For a 2K list why not just use the IG Codex and use lots of vehicles...legal for standard 40K as well.


----------



## Cricket (Jan 4, 2011)

So I am thinking to pick up an additional Hellhound, Basalisk, and another super heavy. Anyone have any experience with the Stormlord? It's a sweet looking tank, but i'm hesitant to purchase another $100 tank without some feedback.


----------



## Warsmith40 (Feb 8, 2010)

If you are unsure about a purchase, find someone you know for a friendly playtest and proxy the tank using an appropriately size item, such as a cardboard box (a GW tank box would actually be a good size). A friend of mine proxied a trygon to see how well it played.

Needless to say, he now has the model lol 

Hopefully the playtest will be enlightening for you as well.


----------



## HOBO (Dec 7, 2007)

Cricket said:


> So I am thinking to pick up an additional Hellhound, Basalisk, and another super heavy. Anyone have any experience with the Stormlord? It's a sweet looking tank, but i'm hesitant to purchase another $100 tank without some feedback.


Sounds good as you won't be going over 3's per squadron, although many of the squadrons/batteries in IA1 have a command tank as well as the 3.
(not that it really matters in Apoc, but having a defined limit can be good).

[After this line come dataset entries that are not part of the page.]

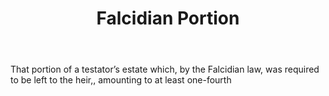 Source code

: ---
title: Falcidian Portion
letter: F
permalink: "/definitions/bld-falcidian-portion.html"
body: That portion of a testator’s estate which, by the Falcidian law, was required
  to be left to the heir,, amounting to at least one-fourth
published_at: '2018-07-07'
source: Black's Law Dictionary 2nd Ed (1910)
layout: post
--- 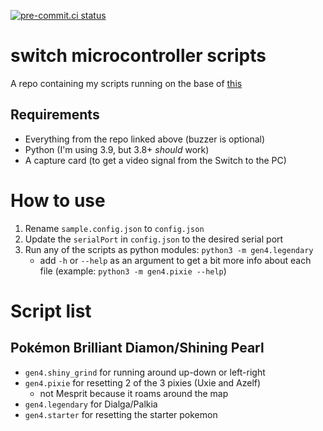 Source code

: [![pre-commit.ci status](https://results.pre-commit.ci/badge/github/niyrme/switch-microcontroller-scripts/main.svg)](https://results.pre-commit.ci/latest/github/niyrme/switch-microcontroller-scripts/main)

# switch microcontroller scripts

A repo containing my scripts running on the base of [this](https://github.com/asottile/switch-microcontroller)

## Requirements
- Everything from the repo linked above (buzzer is optional)
- Python (I'm using 3.9, but 3.8+ _should_ work)
- A capture card (to get a video signal from the Switch to the PC)


# How to use
1. Rename `sample.config.json` to `config.json`
2. Update the `serialPort` in `config.json` to the desired serial port
3. Run any of the scripts as python modules: `python3 -m gen4.legendary`
	- add `-h` or `--help` as an argument to get a bit more info about each file (example: `python3 -m gen4.pixie --help`)


# Script list

## Pokémon Brilliant Diamon/Shining Pearl
- `gen4.shiny_grind` for running around up-down or left-right
- `gen4.pixie` for resetting 2 of the 3 pixies (Uxie and Azelf)
	- not Mesprit because it roams around the map
- `gen4.legendary` for Dialga/Palkia
- `gen4.starter` for resetting the starter pokemon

Stormlord is good at anti-infantry, but it's really more about the fact it can transport units that makes it deadly...a crapload of HW's is dangerous.


----------



## Cricket (Jan 4, 2011)

So it says a number of units can fire from the battle platform on top of the Stormlord, does that mean any unit at all? (IE: if i had a number of heavy weapons teams on board, they could fire their weapons? Or basic infantry only?


----------



## HOBO (Dec 7, 2007)

There's a chart in the Apoc rulebook about what units it can carry, but only 20 can fire.


----------